Due to their lack of liquidity, brokers charge wide bid-ask spreads, or price quotes, between the sell-side and buy-side. Penny stocks are generally considered highly speculative meaning investors could lose a sizable amount or all of their investment.
In these cases, investors may not have adequate information needed to make sound investment decisions. Also, the company's financial situation might not be stable. Some penny stocks including pink sheet stocks can be nothing more than fraudulent shell companies or companies that are nearly insolvent.
SEC Regulation of Penny Stocks
Due to their highly speculative nature, there are a variety of SEC restrictions, regulations and requirements governing how brokers trade penny stocks. The majority of these requirements focus on consumer protection and education.
Penny stocks often carry heavier risk than regular stocks. Usually, stocks wind up on the pink sheets for failure to meet SEC requirements for listing on larger stock exchanges, such as lacking financial information or their stock price falling below one dollar.
Pros and Cons of the Pink Sheets
Pink sheet listings offer many small companies a chance to raise capital through the sale of shares to the public. These small firms sell their stock at a relatively low price making it easy for any investor to afford a stake of the action and possibly make significant returns. Because they do not charge the high listing fees of the large exchanges, the pink sheet transaction costs are usually lower.
Pink sheet stock is prone to fraud and price manipulation due to the lack of financial information required to list. Many companies could end up being shell companies without active business or assets. These shares trade thinly and infrequently making it hard to buy or sell when the investor wants. Less regulation leads to less available public information, the chance of outdated information, and the possibility of fraud.

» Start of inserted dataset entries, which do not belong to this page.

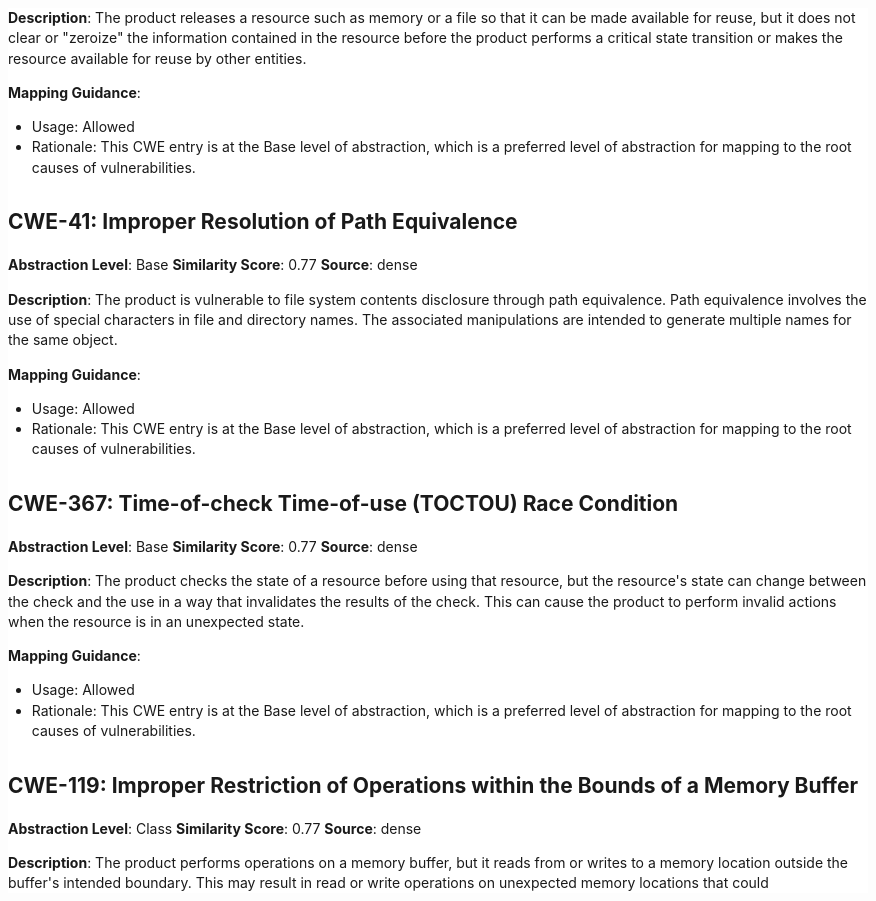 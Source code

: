 **Description**:
The product releases a resource such as memory or a file so that it can be made available for reuse, but it does not clear or "zeroize" the information contained in the resource before the product performs a critical state transition or makes the resource available for reuse by other entities.

**Mapping Guidance**:
- Usage: Allowed
- Rationale: This CWE entry is at the Base level of abstraction, which is a preferred level of abstraction for mapping to the root causes of vulnerabilities.

## CWE-41: Improper Resolution of Path Equivalence
**Abstraction Level**: Base
**Similarity Score**: 0.77
**Source**: dense

**Description**:
The product is vulnerable to file system contents disclosure through path equivalence. Path equivalence involves the use of special characters in file and directory names. The associated manipulations are intended to generate multiple names for the same object.

**Mapping Guidance**:
- Usage: Allowed
- Rationale: This CWE entry is at the Base level of abstraction, which is a preferred level of abstraction for mapping to the root causes of vulnerabilities.

## CWE-367: Time-of-check Time-of-use (TOCTOU) Race Condition
**Abstraction Level**: Base
**Similarity Score**: 0.77
**Source**: dense

**Description**:
The product checks the state of a resource before using that resource, but the resource's state can change between the check and the use in a way that invalidates the results of the check. This can cause the product to perform invalid actions when the resource is in an unexpected state.

**Mapping Guidance**:
- Usage: Allowed
- Rationale: This CWE entry is at the Base level of abstraction, which is a preferred level of abstraction for mapping to the root causes of vulnerabilities.

## CWE-119: Improper Restriction of Operations within the Bounds of a Memory Buffer
**Abstraction Level**: Class
**Similarity Score**: 0.77
**Source**: dense

**Description**:
The product performs operations on a memory buffer, but it reads from or writes to a memory location outside the buffer's intended boundary. This may result in read or write operations on unexpected memory locations that could
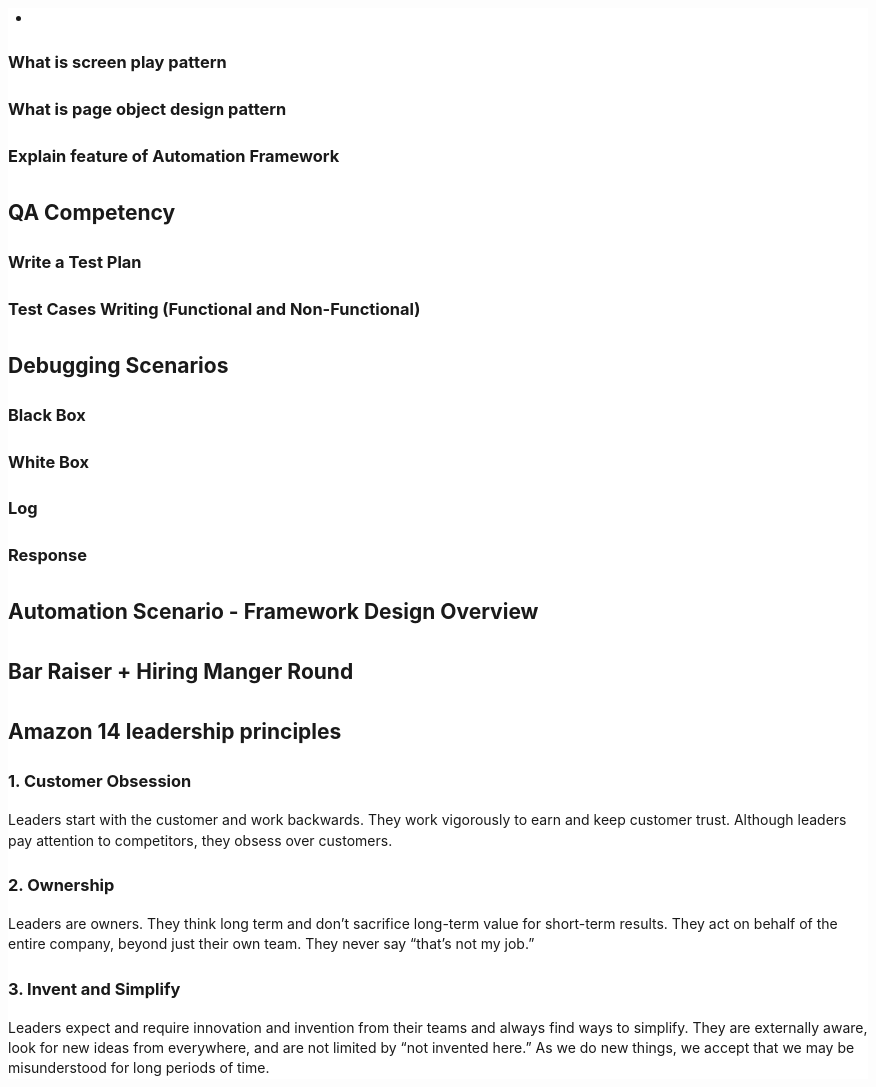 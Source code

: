 -

### What is screen play pattern

### What is page object design pattern

### Explain feature of Automation Framework

## QA Competency

### Write a Test Plan

### Test Cases Writing (Functional and Non-Functional)

## Debugging Scenarios

### Black Box

### White Box

### Log

### Response

## Automation Scenario - Framework Design Overview

## Bar Raiser + Hiring Manger Round

## Amazon 14 leadership principles

### 1. Customer Obsession

Leaders start with the customer and work backwards. They work vigorously to earn and keep customer trust. Although leaders pay attention to competitors, they obsess over customers.

### 2. Ownership

Leaders are owners. They think long term and don’t sacrifice long-term value for short-term results. They act on behalf of the entire company, beyond just their own team. They never say “that’s not my job.”

### 3. Invent and Simplify

Leaders expect and require innovation and invention from their teams and always find ways to simplify. They are externally aware, look for new ideas from everywhere, and are not limited by “not invented here.” As we do new things, we accept that we may be misunderstood for long periods of time.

Pink sheet listings provide small companies access to capital funding through public stock sales.
Low share prices can leave room for expansive share appreciation if the company succeeds.
Trade transaction costs are less since companies do not pay expensive exchange listing fees.
Fewer regulations and requirements can lead to outdated or incorrect information given to the investor.
Pink sheet stocks trade thinly making it hard for an investor to buy or sell shares.
Pink sheet listing is prone to fraud and the listing of shell companies.
Real-World Examples of Pink Sheet Securities
OTC Markets Group operates the OTCQX financial markets through "otcmarkets.com" and lists the most actively traded companies.
On a given day, the total dollar volume can exceed $1.2 billion with over 6 billion shares trading hands. Companies listed via pink sheets include:
- Tencent Holdings LTD (TCEHY), the Chinese multimedia company
- Nestle SA (NSRGY), the food and beverage giant
- Bayer A.G. (BAYRY), a health care company
Large companies such as Tencent Holdings have a significantly higher trading volume than smaller companies making the larger companies more liquid and easier to trade. For example, on March 22, 2019, Tencent Holdings had 4.2 million shares traded while a small pink sheet company called Pacific Software (PFSF) only traded 200 shares for the same day with a daily price range of only 20 cents.